Serves 2 – 267 calories per portion
2 smoked back bacon rashers
oil for spraying
100 g mushrooms button, halved (optional)
1 leek, finely sliced
2 chicken breasts, cut into chunks
25 g plain flour
400ml chicken stock, made with 1 stock cube
100g fresh broccoli, cut into small florets
2 tbsp half fat creme fraiche
3 sheets filo pastry
salt and pepper
1. preheat oven on multilevel to 200 deg.
2. trim bacon rashers and cut into small strips.
3. Mist frying pon with oil, add bacon and mushrooms to pan and cook for about 4 mins.
4. add the leek and chicken and cook until browned, sprinkle over flour and stir, slowly pour in the stock, little at a time.
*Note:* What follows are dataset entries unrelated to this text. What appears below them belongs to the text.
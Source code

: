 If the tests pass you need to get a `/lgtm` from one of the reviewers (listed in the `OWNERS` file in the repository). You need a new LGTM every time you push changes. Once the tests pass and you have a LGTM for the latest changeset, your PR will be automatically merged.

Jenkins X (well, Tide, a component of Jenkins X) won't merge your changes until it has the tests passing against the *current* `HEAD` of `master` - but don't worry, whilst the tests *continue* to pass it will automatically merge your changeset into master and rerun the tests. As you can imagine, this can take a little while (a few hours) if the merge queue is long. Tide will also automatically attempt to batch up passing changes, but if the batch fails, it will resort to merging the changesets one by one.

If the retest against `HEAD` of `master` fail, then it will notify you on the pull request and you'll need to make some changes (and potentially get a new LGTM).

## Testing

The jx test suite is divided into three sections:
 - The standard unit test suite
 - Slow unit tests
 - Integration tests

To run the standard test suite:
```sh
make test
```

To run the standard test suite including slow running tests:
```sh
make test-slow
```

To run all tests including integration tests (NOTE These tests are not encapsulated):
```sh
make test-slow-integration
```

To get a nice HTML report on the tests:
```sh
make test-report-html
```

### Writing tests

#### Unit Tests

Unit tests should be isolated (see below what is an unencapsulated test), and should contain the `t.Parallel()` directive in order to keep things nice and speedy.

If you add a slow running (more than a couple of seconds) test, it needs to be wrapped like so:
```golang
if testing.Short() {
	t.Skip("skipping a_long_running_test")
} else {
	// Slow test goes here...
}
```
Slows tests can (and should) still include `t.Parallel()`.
5. bring to a simmer and season well with salt and pepper, Add broccoli and peas and bring water back to a simmer. Cook for 5 mins or until sauce thickens, remove from heat and add creme fraiche.
6. Put the mixture into a deep dish. Cut each file sheet into strips about 4cm wide then Spray each filo sheet with oil and working quickly top the dish with filo oil side up, crumpling and scrunching them.
7. Bake for about 15 mins. Serve with some roast potatoes or fresh veg.